Exercise data →
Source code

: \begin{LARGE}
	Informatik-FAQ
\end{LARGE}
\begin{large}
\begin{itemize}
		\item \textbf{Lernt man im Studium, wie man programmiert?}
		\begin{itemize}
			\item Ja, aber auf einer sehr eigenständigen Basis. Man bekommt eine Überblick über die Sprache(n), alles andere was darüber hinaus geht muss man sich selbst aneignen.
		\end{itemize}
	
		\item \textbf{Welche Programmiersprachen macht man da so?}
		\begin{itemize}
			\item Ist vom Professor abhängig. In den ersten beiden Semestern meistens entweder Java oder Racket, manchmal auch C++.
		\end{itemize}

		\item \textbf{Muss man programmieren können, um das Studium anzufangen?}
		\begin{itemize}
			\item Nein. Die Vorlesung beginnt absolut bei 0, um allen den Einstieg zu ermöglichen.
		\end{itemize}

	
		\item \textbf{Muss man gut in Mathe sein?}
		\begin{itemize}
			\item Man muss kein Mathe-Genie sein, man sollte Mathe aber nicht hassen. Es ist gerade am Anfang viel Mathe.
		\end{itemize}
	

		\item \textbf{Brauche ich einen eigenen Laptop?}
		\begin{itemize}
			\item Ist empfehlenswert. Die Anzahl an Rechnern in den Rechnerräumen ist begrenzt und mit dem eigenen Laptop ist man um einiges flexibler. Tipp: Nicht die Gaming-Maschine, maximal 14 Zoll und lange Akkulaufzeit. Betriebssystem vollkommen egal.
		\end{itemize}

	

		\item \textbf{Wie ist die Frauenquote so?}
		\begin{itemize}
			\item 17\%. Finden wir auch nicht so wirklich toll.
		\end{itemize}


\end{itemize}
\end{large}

Task instructions → Write out, from the lines above, only those from the line with "im Studium, wie" to the line with "ich einen eigenen", exactly as given, including the first and the last.

Response below →
		\item \textbf{Lernt man im Studium, wie man programmiert?}
		\begin{itemize}
			\item Ja, aber auf einer sehr eigenständigen Basis. Man bekommt eine Überblick über die Sprache(n), alles andere was darüber hinaus geht muss man sich selbst aneignen.
		\end{itemize}
	
		\item \textbf{Welche Programmiersprachen macht man da so?}
		\begin{itemize}
			\item Ist vom Professor abhängig. In den ersten beiden Semestern meistens entweder Java oder Racket, manchmal auch C++.
		\end{itemize}

		\item \textbf{Muss man programmieren können, um das Studium anzufangen?}
		\begin{itemize}
			\item Nein. Die Vorlesung beginnt absolut bei 0, um allen den Einstieg zu ermöglichen.
		\end{itemize}

	
		\item \textbf{Muss man gut in Mathe sein?}
		\begin{itemize}
			\item Man muss kein Mathe-Genie sein, man sollte Mathe aber nicht hassen. Es ist gerade am Anfang viel Mathe.
		\end{itemize}
	

		\item \textbf{Brauche ich einen eigenen Laptop?}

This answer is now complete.